Bill Brandt first gained recognition as a photojournalist in the 1930s and 1940s, capturing images of all levels of British society for magazines like Lilliput, Picture Post, and Harper’s Bazaar. After turning his focus to nude photography for over a decade, he published his milestone photo book Perspective of Nudes (1961), and in 1969 he was the subject of a major retrospective at the Museum of Modern Art in New York, which traveled internationally. Brandt’s first exhibition at Marlborough New York in 1976 was a critical turning point in situating his work within the context of fine art.
Initially influenced by the work of Man Ray, Brandt’s earliest experiments with nude photography took place in Paris before the Second World War.

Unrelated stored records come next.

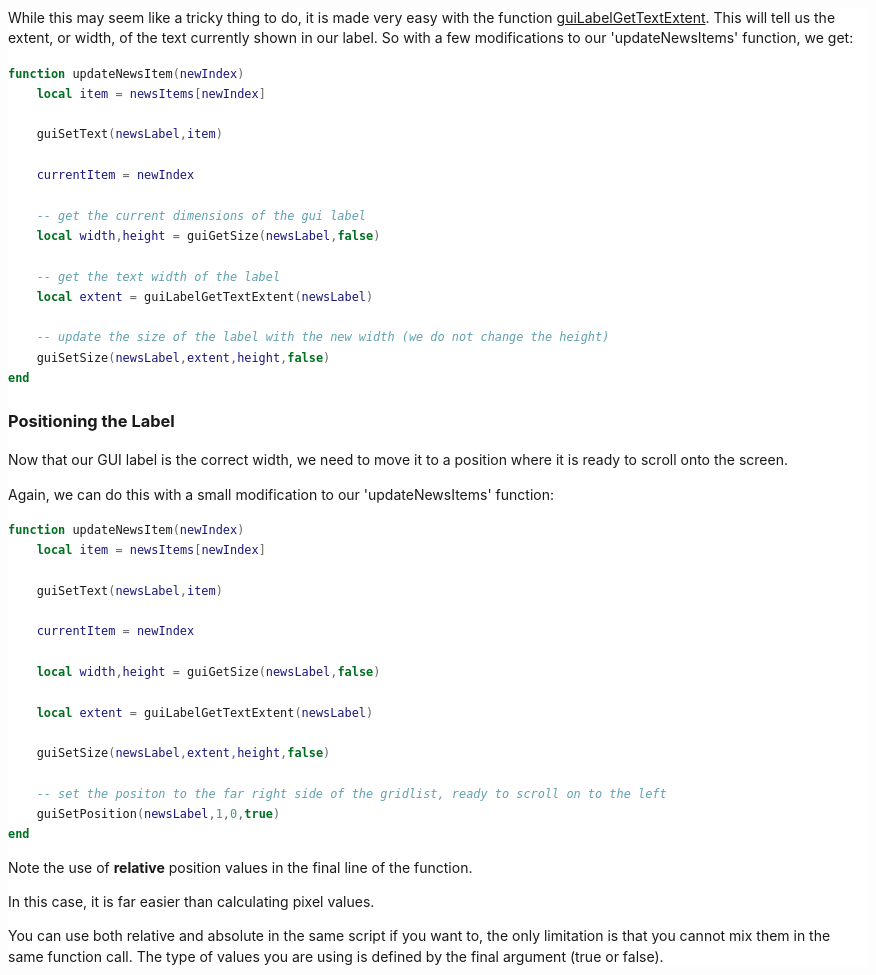 While this may seem like a tricky thing to do, it is made very easy with the function [guiLabelGetTextExtent](/docs/guiLabelGetTextExtent.md "wikilink"). This will tell us the extent, or width, of the text currently shown in our label. So with a few modifications to our 'updateNewsItems' function, we get:

``` lua
function updateNewsItem(newIndex)
    local item = newsItems[newIndex]
    
    guiSetText(newsLabel,item)
    
    currentItem = newIndex
    
    -- get the current dimensions of the gui label
    local width,height = guiGetSize(newsLabel,false)
    
    -- get the text width of the label
    local extent = guiLabelGetTextExtent(newsLabel)
    
    -- update the size of the label with the new width (we do not change the height)
    guiSetSize(newsLabel,extent,height,false)
end
```

### Positioning the Label

Now that our GUI label is the correct width, we need to move it to a position where it is ready to scroll onto the screen.

Again, we can do this with a small modification to our 'updateNewsItems' function:

``` lua
function updateNewsItem(newIndex)
    local item = newsItems[newIndex]
    
    guiSetText(newsLabel,item)
    
    currentItem = newIndex
    
    local width,height = guiGetSize(newsLabel,false)
    
    local extent = guiLabelGetTextExtent(newsLabel)
    
    guiSetSize(newsLabel,extent,height,false)
    
    -- set the positon to the far right side of the gridlist, ready to scroll on to the left
    guiSetPosition(newsLabel,1,0,true)
end
```

Note the use of **relative** position values in the final line of the function.

In this case, it is far easier than calculating pixel values.

You can use both relative and absolute in the same script if you want to, the only limitation is that you cannot mix them in the same function call. The type of values you are using is defined by the final argument (true or false).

But it wasn’t until his return to the genre in 1944, while back in England, that his explorations into the body’s sculptural potential within the two-dimensional space of the photographic print spurred a painstaking, long-term study, largely unencumbered by idealized classical conventions.
Brandt’s concurrent discovery of a Kodak camera with a wide-angle lens, allowing for the use of extreme depth of field along with formal and spatial distortions, provided him with a direction for aesthetic inquiry which would guide the evolution of his nude photography over the years. Such distortions to the feminine body flouted the supposed proportional perfection of the classical nude of western art history, in favor of the more strange and quotidian. Furthermore, his use of stark contrasts between brightly lit forms and dark black shadows suggested an ongoing interplay between strict dichotomies: foreground and background, presence and absence, subject and object.
Later, a second series of nudes would develop from the first, which had mainly been captured in the privacy of London interiors. Inspired by travels in France and his own resulting work in landscape photography, these later images analogize and juxtapose the forms and textures of the feminine nude with and against the organic forms of the harsh, stony beaches of southern England and northern France.